It’s inevitable that at some point, you’re going to have to raise the monthly rent on your rental property. Determining how much you raise your monthly rates and informing your tenants of the increase will need to be done delicately. It will also take some due diligence on your part.
When to Raise the Rent
Timing is everything. First and foremost, as a landlord, you are legally allowed to increase your asking price for rent in between leases, but you must provide proper, legal notice to tenants before a new rental rate takes effect.
You cannot legally increase rent in the middle of a lease term. However, there is an exception to this rule if your contract with the tenant specifically states that you can do so. Your contract must also state when and how much it could increase explicitly.
There are many legitimate reasons for landlords to raise the rent, including:
- To defray tax increases
- To increase their profits
- To match market rates
- To pay for property improvements
- To gain a bigger profit
Remember: You cannot legally change the rent in the middle of a lease unless it’s stated within your contract that you can do so.
How Much is Enough?
It’s not easy to decide how much of an increase in rent is justified. Landlords must strike a balance between finding and keeping good tenants, wanting the highest payments possible, and maintaining a price point that’s attractive to tenants.
Consider the state of the current economy. In a competitive rental market, renters have a wide variety of properties that they can choose from, so the price you set must attract as many renters as possible to your property.
You will also need to consider how much people are paying for rent at nearby properties in order to keep the rent appropriate for qualified residents. You don’t ever want to require far more or far less than comparable rental properties in the area or you could have trouble attracting a high-quality tenant.
Be aware that certain municipalities have rent stabilization or rent control laws that will limit your ability to increase rent prices above a specified amount. These are in place to prevent common local citizens from getting priced out of the market.
How to Inform Tenants You’re Raising the Rent
When you’re looking to raise the rent, your goal should be to inform tenants about the rent increase without having them leave.
Give Ample Notice in Writing
You are required by law to give tenants advanced notice of a rent increase in writing a certain number of days prior to the increase taking effect. That number of days will depend on the location of the rental, so make sure to check the relevant laws that are in place in your area.
Explain the Reason(s) for the Increase
Many misunderstandings occur because of a lack of effective communication. Don’t make the mistake of omitting the justification for the increase from your letter. A lack of understanding can create animosity and resentment, things you don’t want to have to deal with as a landlord.

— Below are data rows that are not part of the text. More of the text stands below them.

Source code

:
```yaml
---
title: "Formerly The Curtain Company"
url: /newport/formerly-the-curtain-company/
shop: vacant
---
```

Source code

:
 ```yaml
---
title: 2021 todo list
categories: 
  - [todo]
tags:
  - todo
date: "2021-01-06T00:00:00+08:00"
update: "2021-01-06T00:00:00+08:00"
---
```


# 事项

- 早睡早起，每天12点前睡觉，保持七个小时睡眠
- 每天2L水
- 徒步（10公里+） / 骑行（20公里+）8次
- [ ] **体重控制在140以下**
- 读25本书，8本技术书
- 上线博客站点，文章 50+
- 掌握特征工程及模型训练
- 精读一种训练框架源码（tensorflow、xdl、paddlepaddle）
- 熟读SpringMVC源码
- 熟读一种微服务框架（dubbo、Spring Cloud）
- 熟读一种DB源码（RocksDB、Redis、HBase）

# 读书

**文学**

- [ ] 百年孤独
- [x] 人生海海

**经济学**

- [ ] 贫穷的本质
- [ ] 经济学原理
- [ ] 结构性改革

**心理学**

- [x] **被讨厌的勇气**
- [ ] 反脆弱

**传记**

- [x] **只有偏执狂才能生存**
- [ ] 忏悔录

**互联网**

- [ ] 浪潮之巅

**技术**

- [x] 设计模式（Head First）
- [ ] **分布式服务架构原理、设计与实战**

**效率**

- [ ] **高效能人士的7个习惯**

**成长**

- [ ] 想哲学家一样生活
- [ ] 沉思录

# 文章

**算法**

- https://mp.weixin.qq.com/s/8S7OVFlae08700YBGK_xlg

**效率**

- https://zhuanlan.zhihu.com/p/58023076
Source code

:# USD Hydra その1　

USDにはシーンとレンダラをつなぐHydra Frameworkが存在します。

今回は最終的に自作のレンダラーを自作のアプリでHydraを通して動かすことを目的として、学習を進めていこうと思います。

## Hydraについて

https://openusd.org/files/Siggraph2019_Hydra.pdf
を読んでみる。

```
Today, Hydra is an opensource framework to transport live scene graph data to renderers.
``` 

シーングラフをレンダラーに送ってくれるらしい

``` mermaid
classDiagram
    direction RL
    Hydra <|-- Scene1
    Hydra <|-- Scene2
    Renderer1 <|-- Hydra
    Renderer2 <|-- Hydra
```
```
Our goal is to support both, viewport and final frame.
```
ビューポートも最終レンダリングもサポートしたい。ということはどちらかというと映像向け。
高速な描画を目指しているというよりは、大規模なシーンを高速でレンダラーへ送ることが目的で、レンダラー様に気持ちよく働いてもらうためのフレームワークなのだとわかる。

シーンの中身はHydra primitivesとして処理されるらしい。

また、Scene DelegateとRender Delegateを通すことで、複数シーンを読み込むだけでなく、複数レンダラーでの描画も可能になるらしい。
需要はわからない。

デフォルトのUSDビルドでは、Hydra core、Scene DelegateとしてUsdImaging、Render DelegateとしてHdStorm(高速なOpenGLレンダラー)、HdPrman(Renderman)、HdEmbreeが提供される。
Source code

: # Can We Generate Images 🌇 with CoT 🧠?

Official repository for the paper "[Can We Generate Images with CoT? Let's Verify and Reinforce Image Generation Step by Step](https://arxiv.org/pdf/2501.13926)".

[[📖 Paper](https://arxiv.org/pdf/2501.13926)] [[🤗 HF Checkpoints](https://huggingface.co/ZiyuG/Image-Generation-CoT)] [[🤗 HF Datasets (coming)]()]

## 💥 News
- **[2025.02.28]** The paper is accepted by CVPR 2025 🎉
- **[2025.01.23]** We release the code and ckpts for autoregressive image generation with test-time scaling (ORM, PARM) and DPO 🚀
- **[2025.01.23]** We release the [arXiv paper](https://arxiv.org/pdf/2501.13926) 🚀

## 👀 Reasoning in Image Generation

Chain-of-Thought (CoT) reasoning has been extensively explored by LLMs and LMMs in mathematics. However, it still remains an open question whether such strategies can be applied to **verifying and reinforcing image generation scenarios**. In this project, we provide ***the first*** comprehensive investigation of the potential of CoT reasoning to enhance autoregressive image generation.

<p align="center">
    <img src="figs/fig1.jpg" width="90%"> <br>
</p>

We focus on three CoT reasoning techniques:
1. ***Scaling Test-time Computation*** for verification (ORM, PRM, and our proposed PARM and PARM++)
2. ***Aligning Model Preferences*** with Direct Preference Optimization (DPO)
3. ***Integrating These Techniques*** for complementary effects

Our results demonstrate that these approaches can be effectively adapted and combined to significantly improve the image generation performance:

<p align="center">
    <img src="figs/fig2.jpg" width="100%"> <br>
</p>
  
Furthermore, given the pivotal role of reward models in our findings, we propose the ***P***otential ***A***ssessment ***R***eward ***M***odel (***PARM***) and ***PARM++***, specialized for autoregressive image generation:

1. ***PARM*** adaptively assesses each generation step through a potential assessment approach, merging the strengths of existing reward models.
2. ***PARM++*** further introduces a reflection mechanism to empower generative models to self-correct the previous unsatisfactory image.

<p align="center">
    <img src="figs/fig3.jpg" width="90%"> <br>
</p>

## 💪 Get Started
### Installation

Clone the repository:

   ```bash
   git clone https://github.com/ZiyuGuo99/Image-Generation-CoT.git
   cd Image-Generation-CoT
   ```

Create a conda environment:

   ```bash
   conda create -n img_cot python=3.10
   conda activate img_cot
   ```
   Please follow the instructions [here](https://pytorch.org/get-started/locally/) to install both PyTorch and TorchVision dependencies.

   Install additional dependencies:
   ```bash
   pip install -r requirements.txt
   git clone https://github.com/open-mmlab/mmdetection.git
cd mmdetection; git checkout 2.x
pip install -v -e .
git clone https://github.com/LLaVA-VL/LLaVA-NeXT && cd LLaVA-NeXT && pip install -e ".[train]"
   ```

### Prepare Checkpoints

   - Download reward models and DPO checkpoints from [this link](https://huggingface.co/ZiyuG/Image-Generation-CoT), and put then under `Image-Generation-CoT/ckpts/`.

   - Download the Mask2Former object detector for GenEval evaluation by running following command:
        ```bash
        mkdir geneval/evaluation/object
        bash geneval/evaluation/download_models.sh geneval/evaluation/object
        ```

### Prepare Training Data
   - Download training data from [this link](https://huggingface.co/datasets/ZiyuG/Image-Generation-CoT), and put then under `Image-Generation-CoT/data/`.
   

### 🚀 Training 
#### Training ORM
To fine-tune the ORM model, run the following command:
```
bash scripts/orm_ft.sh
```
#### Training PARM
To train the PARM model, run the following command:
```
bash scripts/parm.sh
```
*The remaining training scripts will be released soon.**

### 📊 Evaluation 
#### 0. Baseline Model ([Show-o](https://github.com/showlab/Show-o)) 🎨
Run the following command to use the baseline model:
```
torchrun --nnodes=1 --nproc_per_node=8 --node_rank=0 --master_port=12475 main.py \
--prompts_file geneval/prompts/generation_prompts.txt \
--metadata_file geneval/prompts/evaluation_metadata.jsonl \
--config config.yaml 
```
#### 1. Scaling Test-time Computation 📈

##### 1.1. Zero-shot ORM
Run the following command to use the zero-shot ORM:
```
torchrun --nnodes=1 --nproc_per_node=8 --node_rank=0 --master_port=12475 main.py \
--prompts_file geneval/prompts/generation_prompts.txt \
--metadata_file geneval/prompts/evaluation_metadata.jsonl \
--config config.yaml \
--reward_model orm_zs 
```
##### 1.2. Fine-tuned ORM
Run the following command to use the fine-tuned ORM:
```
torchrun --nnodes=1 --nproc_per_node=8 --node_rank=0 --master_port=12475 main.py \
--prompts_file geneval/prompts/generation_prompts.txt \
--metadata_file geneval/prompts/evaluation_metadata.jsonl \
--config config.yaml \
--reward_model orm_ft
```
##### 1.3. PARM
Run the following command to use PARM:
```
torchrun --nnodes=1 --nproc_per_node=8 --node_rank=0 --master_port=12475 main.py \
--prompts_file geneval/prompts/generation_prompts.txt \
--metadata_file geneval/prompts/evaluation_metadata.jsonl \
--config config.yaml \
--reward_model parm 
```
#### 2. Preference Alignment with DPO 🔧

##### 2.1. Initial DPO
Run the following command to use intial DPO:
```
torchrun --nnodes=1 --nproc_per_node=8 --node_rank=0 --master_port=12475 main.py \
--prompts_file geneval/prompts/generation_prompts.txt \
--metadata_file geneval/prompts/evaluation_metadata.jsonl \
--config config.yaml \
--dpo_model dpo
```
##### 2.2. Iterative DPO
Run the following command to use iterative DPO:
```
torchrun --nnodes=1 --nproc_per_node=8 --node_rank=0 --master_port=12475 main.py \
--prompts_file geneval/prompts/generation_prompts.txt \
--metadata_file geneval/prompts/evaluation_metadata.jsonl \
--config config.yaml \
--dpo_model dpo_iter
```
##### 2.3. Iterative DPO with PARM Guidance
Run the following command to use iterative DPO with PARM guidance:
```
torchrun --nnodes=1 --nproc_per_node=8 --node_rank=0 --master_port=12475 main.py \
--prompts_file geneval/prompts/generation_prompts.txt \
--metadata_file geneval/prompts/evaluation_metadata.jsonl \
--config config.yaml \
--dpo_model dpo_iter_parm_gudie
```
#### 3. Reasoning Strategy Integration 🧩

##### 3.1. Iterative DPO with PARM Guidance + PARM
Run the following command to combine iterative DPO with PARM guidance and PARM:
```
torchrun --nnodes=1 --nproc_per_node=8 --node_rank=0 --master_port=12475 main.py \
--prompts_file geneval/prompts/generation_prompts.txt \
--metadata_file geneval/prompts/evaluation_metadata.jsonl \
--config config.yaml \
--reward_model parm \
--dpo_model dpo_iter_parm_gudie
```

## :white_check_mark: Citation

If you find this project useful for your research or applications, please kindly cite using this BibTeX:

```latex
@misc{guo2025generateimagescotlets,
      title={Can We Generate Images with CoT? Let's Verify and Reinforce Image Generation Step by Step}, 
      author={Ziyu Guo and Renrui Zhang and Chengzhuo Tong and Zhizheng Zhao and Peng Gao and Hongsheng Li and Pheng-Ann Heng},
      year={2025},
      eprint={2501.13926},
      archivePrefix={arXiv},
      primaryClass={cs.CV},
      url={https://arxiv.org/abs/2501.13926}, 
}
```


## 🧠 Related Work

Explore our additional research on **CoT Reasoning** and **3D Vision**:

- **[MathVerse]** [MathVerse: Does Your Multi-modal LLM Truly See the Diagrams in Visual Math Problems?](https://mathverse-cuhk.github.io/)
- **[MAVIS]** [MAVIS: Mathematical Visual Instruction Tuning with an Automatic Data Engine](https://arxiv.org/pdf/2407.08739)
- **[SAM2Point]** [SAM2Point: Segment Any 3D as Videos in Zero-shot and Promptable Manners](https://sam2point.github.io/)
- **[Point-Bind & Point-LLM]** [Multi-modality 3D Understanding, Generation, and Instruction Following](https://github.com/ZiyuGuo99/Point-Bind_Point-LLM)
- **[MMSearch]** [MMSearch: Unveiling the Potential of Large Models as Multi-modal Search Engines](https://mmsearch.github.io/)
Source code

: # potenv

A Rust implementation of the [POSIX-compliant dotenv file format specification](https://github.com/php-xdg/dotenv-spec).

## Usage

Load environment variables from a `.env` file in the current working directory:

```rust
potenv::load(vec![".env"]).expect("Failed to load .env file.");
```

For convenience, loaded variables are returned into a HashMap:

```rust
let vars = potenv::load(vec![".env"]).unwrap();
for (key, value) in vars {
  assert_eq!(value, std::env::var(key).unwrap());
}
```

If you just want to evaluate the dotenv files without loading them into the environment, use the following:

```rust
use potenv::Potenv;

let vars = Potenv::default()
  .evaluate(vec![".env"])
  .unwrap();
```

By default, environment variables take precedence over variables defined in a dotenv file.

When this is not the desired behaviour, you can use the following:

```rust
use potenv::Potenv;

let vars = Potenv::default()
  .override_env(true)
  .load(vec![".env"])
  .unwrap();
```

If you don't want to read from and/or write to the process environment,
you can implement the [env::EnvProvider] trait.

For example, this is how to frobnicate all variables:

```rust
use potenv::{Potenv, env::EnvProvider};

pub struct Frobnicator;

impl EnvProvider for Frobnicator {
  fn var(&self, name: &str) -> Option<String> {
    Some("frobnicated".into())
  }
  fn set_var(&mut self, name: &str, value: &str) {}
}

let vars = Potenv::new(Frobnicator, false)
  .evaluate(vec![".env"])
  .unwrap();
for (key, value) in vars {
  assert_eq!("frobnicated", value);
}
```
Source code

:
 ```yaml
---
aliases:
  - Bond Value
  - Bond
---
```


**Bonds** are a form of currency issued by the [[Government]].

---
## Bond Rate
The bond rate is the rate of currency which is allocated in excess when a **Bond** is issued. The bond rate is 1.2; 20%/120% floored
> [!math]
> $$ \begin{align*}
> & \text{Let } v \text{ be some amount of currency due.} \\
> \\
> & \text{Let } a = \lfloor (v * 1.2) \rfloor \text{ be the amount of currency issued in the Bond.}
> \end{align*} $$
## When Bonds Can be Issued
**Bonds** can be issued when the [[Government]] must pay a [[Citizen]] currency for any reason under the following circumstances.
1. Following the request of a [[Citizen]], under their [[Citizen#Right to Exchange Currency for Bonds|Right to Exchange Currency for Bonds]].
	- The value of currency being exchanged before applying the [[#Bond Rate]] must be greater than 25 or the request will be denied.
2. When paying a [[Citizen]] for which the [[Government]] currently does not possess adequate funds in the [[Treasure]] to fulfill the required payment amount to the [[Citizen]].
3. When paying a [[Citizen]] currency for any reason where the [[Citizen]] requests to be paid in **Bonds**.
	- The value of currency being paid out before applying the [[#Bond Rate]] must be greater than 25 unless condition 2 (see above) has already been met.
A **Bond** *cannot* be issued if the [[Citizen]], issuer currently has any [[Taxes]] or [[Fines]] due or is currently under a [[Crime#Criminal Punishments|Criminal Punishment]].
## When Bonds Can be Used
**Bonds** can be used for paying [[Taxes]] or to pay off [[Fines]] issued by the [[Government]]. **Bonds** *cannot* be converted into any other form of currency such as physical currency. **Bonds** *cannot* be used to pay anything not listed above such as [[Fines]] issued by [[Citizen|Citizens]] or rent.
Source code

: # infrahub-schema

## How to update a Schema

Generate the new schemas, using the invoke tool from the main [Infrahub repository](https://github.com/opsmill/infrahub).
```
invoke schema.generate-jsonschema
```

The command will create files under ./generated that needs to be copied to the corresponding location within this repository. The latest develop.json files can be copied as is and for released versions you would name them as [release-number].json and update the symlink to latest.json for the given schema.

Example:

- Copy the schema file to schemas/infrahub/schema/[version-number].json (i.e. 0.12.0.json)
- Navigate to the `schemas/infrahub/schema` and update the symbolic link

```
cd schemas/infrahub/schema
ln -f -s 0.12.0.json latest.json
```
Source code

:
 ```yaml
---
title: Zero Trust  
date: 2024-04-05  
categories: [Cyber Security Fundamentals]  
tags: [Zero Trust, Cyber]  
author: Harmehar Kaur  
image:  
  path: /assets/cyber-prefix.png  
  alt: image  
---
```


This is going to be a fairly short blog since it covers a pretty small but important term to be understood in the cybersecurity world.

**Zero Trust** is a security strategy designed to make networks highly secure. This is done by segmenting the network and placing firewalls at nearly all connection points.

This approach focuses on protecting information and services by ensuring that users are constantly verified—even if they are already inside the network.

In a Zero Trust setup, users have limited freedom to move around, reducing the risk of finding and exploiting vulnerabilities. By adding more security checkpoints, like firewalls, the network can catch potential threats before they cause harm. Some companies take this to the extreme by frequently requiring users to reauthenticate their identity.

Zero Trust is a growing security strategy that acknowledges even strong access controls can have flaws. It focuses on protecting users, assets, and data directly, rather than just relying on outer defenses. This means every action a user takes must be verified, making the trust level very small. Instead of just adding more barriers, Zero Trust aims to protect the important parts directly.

Include Personal Feedback for the Tenant
Phrases like “You’ve been great tenants” and “I’d like you to stay” go a long way to cushion the blow of the news. Don’t go overboard or embellish, but be honest and sincere.
When tenants realize that you really have no choice, they tend to be more understanding and agreeable.
Consider Asking Tenants How Much to Raise the Rent
Although having good tenants who pay too little rent could cost you money, nothing is more costly than bad tenants. If you’ve had the same tenants in a property for a long time and you’d like to continue the arrangement, consider inviting their input into what would be reasonable for the increase.
You might be surprised at the answers. In your letter, be honest, give worthy feedback, explain the reasons why, and finish with, “Because you’ve been really good tenants, I’d like your help in determining what would be fair rent.”
While the need to raise the rent can lead to some tough conversations, it is something that every landlord should be prepared to address with their tenants.